I don’t feel like those chips are shameful you have more courage then most people in this world be proud of yourself not shame
Recovery isn’t a destination. It’s Just for today. I hope you can understand that. Thank you for saving him. Please talk to a therapist about the trauma you just went through. Don’t be alone with this. I understand exactly how it feels, been through it personally. You win every day when you go to bed clean.
This can be your time brother. Prayers to you and your housemates family
The "war is won", daily.
That shouldn't make you question your own journey. It should maybe help solidify your resolve.
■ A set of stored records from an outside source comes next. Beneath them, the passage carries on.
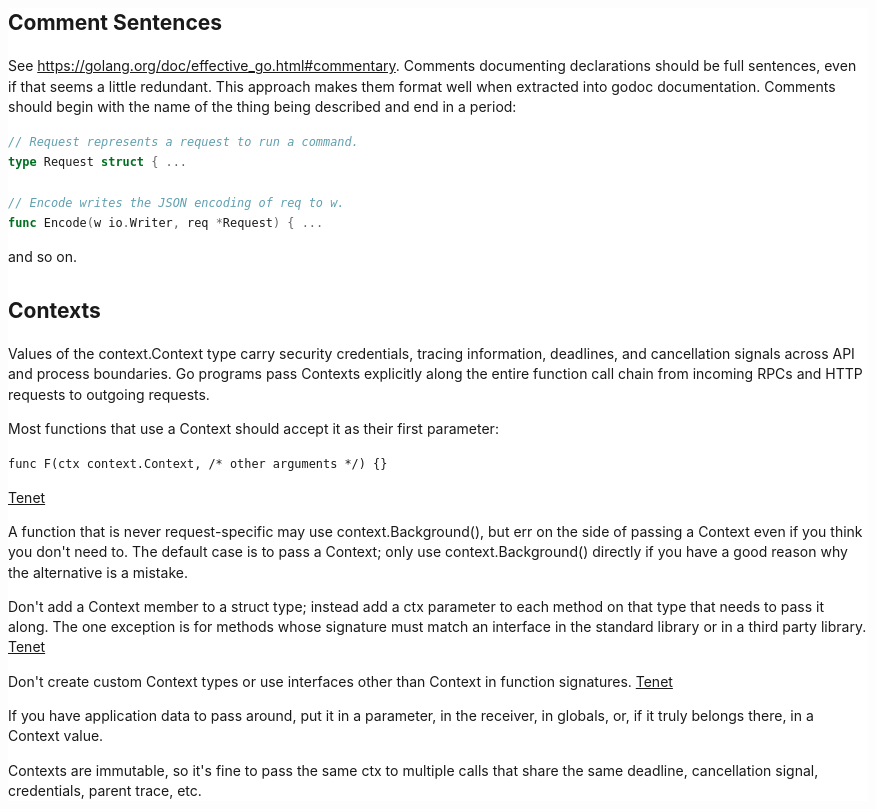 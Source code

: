 ## Comment Sentences

See https://golang.org/doc/effective_go.html#commentary.  Comments documenting declarations should be full sentences, even if that seems a little redundant.  This approach makes them format well when extracted into godoc documentation.  Comments should begin with the name of the thing being described and end in a period:

```go
// Request represents a request to run a command.
type Request struct { ...

// Encode writes the JSON encoding of req to w.
func Encode(w io.Writer, req *Request) { ...
```

and so on.

## Contexts

Values of the context.Context type carry security credentials,
tracing information, deadlines, and cancellation signals across API
and process boundaries. Go programs pass Contexts explicitly along
the entire function call chain from incoming RPCs and HTTP requests
to outgoing requests.

Most functions that use a Context should accept it as their first parameter:

```
func F(ctx context.Context, /* other arguments */) {}
```

[Tenet](https://github.com/codelingo/codelingo/tree/master/tenets/codelingo/code-review-comments/context-first-arg)

A function that is never request-specific may use context.Background(),
but err on the side of passing a Context even if you think you don't need
to. The default case is to pass a Context; only use context.Background()
directly if you have a good reason why the alternative is a mistake.

Don't add a Context member to a struct type; instead add a ctx parameter
to each method on that type that needs to pass it along. The one exception
is for methods whose signature must match an interface in the standard library
or in a third party library. [Tenet](https://github.com/codelingo/codelingo/tree/master/tenets/codelingo/code-review-comments/context-in-struct)

Don't create custom Context types or use interfaces other than Context in
function signatures. [Tenet](https://github.com/codelingo/codelingo/tree/master/tenets/codelingo/code-review-comments/no-custom-context)

If you have application data to pass around, put it in a parameter,
in the receiver, in globals, or, if it truly belongs there, in a Context value.

Contexts are immutable, so it's fine to pass the same ctx to multiple
calls that share the same deadline, cancellation signal, credentials,
parent trace, etc.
So proud of you for being there.
Prayer and meditation.... Maybe a change of people, places, and things? Everyday clean is a win my friend
Let this be a lesson in exactly what this dreadful disease is. And have gratitude that you were able to help save his life and also not needing to have your own life saved today. You are a miracle! Keep going!
The only chip that matters is the 24 hour one. It’s all anyone has and it’s based on your spiritual place. I truly believe that the 12 steps and the support of in person meetings are where it’s at. It’s entirely up to you. That’s the power you have to choose a different way of life.